27 . 11 . 17
A puff of smoke – Barbecuing in Guatemala
Churrasco being cooked by a Guatemalan senora, my own bbq churrasco with guac, chimichurri, leeks, onions and blackened potatoes and several food vans in Lake Atitlan called Super Pollo (Super Chicken) and Humo en sus ojos (Smoke in your eyes). Writing, recipe and images by Julia Georgallis.
Homesickness. It is both an illness of the heart, but can also manifesto physically, as I found out when I arrived in Guatemala. Not being at home can leave a backpacker vulnerable to all kinds of things and by this time I was utterly destroyed, ill from partying too hard, moving around too much and travelling too long, rendered bed bound for days. It’s not a particularly romantic travel account but despite this, my memories of Guatemala are still warm, if fuzzy. I remember the colours of the fabrics at the markets, the bumpiness of the Chicken busses, the haze on the lake (Atitlan). However, due to my incapacity to eat, I don’t really remember much about the food. My only two stand out meals were cooked under plumes of smoke by short, stocky Guatemaltecas, barbecuing meat by the side of the road while their children peddled us beers and bitter chocolate coins that they had made themselves. Here is a recipe for my most memorable meal – flash fried beef (churrasco) with barbecued spring onions, potatoes and leeks, served up with guacamole and a tortilla and a good helping of chimichurri. The ingredient combo, to me, was surprising – combining fresh and zingy flavours with something also quite hearty.

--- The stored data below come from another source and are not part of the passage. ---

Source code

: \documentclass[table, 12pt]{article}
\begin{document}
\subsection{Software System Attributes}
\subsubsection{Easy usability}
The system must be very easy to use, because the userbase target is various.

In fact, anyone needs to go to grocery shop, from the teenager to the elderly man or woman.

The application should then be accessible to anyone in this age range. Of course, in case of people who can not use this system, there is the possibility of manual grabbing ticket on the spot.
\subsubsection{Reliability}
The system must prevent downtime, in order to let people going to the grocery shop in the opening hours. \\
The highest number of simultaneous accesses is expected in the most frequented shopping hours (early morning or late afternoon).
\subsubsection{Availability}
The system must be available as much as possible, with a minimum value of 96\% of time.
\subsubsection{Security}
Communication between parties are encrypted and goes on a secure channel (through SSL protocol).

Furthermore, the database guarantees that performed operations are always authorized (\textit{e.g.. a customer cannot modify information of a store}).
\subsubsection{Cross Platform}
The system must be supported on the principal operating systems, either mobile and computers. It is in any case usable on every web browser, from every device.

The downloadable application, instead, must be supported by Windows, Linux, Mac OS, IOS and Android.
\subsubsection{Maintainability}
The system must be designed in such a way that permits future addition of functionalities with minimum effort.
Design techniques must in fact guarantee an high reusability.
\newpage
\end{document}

If you’re not in the mood to barbecue (or it’s too cold outside), you can always use your trusty frying pan to suitably blacken your veg.
Makes a lot of chimichurri that can be refrigerated and kept for up to a week.
Juice of 1 lemon
Bunch of coriander (roughly 65 g)
Bunch of parsley (roughly 65 g)
1 small carrot, chopped
4 garlic cloves
Half a cup of good quality olive oil
Salt and pepper
1. Chop all your ingredients (apart from salt and pepper) in a blender or food processor and blend for a few seconds until they are just chopped – you want quite a rough consistency, not a puree.
2. Season to taste.
Serves 2 hungry people or 4 not so hungry ones.
Juice of 2 lemons and 2 limes
1 tsp of smoked paprika
1 small red onion
2 garlic cloves
1 small scotch bonnet, finely chopped (or the chilli pepper of your choice)
1 bell pepper
Sugar, salt, pepper and olive oil
1. Preheat oven to 200 degrees.
2. Cut the bell pepper in half, cover with a pinch of sugar and glug of olive oil then roast at 200 degrees for 30 minutes.
3. While the pepper is cooking, mash the avocado in a bowl.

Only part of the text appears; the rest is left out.